[Data in this exercise — start]

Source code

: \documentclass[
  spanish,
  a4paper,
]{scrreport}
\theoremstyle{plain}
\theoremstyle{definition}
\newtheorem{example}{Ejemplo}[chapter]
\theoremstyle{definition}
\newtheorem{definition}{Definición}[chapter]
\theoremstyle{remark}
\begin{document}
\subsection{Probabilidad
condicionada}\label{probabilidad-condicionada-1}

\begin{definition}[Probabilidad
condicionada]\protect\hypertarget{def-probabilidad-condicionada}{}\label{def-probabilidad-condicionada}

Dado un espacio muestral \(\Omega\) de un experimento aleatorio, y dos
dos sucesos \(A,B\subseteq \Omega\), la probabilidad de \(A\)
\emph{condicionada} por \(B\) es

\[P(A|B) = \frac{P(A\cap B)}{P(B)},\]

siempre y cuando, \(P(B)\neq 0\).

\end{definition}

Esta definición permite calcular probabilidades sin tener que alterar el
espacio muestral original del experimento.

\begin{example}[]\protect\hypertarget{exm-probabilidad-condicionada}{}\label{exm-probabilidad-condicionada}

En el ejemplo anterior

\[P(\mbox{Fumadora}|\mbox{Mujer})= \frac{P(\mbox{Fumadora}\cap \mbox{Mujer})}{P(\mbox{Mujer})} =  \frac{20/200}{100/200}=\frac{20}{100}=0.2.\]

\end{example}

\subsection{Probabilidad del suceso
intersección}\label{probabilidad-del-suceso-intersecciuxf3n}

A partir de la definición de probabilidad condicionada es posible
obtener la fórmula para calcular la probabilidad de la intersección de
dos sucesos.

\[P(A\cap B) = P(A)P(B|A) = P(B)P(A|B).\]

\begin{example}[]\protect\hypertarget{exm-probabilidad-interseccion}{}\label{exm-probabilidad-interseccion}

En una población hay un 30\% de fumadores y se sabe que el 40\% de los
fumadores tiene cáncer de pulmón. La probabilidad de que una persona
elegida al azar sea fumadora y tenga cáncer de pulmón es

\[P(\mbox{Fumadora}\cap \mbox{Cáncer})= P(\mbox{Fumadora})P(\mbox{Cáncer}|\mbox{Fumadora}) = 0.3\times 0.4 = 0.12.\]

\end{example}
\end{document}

[Data in this exercise — finish]

• _Goal of the exercise_:
Exactly as given, restate all the lines above.

• _The answer_:
Source code

: \documentclass[
  spanish,
  a4paper,
]{scrreport}
\theoremstyle{plain}
\theoremstyle{definition}
\newtheorem{example}{Ejemplo}[chapter]
\theoremstyle{definition}
\newtheorem{definition}{Definición}[chapter]
\theoremstyle{remark}
\begin{document}
\subsection{Probabilidad
condicionada}\label{probabilidad-condicionada-1}

\begin{definition}[Probabilidad
condicionada]\protect\hypertarget{def-probabilidad-condicionada}{}\label{def-probabilidad-condicionada}

Dado un espacio muestral \(\Omega\) de un experimento aleatorio, y dos
dos sucesos \(A,B\subseteq \Omega\), la probabilidad de \(A\)
\emph{condicionada} por \(B\) es

\[P(A|B) = \frac{P(A\cap B)}{P(B)},\]

siempre y cuando, \(P(B)\neq 0\).

\end{definition}

Esta definición permite calcular probabilidades sin tener que alterar el
espacio muestral original del experimento.

\begin{example}[]\protect\hypertarget{exm-probabilidad-condicionada}{}\label{exm-probabilidad-condicionada}

En el ejemplo anterior

\[P(\mbox{Fumadora}|\mbox{Mujer})= \frac{P(\mbox{Fumadora}\cap \mbox{Mujer})}{P(\mbox{Mujer})} =  \frac{20/200}{100/200}=\frac{20}{100}=0.2.\]

\end{example}

\subsection{Probabilidad del suceso
intersección}\label{probabilidad-del-suceso-intersecciuxf3n}

A partir de la definición de probabilidad condicionada es posible
obtener la fórmula para calcular la probabilidad de la intersección de
dos sucesos.

\[P(A\cap B) = P(A)P(B|A) = P(B)P(A|B).\]

\begin{example}[]\protect\hypertarget{exm-probabilidad-interseccion}{}\label{exm-probabilidad-interseccion}

En una población hay un 30\% de fumadores y se sabe que el 40\% de los
fumadores tiene cáncer de pulmón. La probabilidad de que una persona
elegida al azar sea fumadora y tenga cáncer de pulmón es

\[P(\mbox{Fumadora}\cap \mbox{Cáncer})= P(\mbox{Fumadora})P(\mbox{Cáncer}|\mbox{Fumadora}) = 0.3\times 0.4 = 0.12.\]

\end{example}
\end{document}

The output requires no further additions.